WHAT YOU SHOULD DO → Copy out all the lines of the data that hold the word "class".

GIVEN INFORMATION →
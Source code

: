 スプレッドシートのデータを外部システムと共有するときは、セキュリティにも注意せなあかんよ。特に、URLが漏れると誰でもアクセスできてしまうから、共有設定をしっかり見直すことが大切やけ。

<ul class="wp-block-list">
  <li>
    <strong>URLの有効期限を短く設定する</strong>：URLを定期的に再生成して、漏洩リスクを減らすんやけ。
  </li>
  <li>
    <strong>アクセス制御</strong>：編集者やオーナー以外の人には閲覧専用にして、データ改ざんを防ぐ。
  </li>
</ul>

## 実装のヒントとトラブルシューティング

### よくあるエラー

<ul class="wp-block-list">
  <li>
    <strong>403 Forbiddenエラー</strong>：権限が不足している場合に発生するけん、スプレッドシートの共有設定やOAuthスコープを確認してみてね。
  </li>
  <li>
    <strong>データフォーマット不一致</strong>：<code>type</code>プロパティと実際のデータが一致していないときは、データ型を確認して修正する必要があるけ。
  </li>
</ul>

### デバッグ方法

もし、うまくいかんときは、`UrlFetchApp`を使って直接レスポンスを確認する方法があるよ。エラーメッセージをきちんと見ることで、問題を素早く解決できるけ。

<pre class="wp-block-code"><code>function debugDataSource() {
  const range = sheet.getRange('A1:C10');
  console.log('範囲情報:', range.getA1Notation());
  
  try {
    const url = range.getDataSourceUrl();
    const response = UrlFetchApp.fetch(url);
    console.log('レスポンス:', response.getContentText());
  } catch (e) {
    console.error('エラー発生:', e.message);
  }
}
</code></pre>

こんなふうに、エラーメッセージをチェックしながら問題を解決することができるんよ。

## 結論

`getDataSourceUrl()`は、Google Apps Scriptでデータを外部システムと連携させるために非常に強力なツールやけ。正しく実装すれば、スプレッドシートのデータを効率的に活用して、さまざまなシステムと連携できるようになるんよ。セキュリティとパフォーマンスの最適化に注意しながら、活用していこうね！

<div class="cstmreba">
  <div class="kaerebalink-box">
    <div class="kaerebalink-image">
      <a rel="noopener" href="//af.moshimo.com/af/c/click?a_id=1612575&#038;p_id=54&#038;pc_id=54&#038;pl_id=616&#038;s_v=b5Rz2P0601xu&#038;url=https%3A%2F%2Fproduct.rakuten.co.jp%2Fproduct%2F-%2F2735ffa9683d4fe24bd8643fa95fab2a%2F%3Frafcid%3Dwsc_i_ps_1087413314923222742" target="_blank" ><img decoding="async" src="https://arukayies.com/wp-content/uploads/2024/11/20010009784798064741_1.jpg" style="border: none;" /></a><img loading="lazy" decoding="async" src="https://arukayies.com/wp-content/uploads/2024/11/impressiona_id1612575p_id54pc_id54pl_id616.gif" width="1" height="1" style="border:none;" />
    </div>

ANSWER BELOW →
<ul class="wp-block-list">
<ul class="wp-block-list">
<pre class="wp-block-code"><code>function debugDataSource() {
<div class="cstmreba">
  <div class="kaerebalink-box">
    <div class="kaerebalink-image">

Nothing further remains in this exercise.